Komplett verrückt

Wer sich die ganze Zeit vom jemandem beobachtet und gelenkt fühlt, leidet wohl unter Verfolgungswahn. Wer sein Leben streng nach irrationalen Regeln ausrichtet, mag eine Zwangsstörung haben. Wer vom Paradies halluziniert und den Schilderungen anderer Schizophrener immer vollsten Glauben schenkt, mag selbst nicht ganz dicht sein. Doch für verrückt erklärt wird, wer die kollektive religiöse Psychose nicht teilen will. Seit dem 13. Juni werde er gegen seinen Willen in einem Krankenhaus im nordnigerianischen Kano festgehalten, teilte Mubarak Bala dank eines eingeschmuggelten Mobiltelefons vorige Woche per E-Mail und Twitter mit.
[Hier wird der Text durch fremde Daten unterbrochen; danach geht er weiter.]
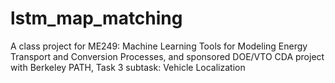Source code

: # lstm_map_matching
 A class project for ME249: Machine Learning Tools for Modeling Energy Transport and Conversion Processes, and sponsored DOE/VTO CDA project with Berkeley PATH, Task 3 subtask: Vehicle Localization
Der Nigerianer sei von Mitgliedern seiner Familie verprügelt, sediert und in die Psychiatrie eingeliefert worden, so der 29jährige Chemieingenieur. Inzwischen gibt es eine Online-Petition für seine Freilassung, er hatte sich an die International Humanist and Ethical Union (IHEU) um Hilfe gewandt.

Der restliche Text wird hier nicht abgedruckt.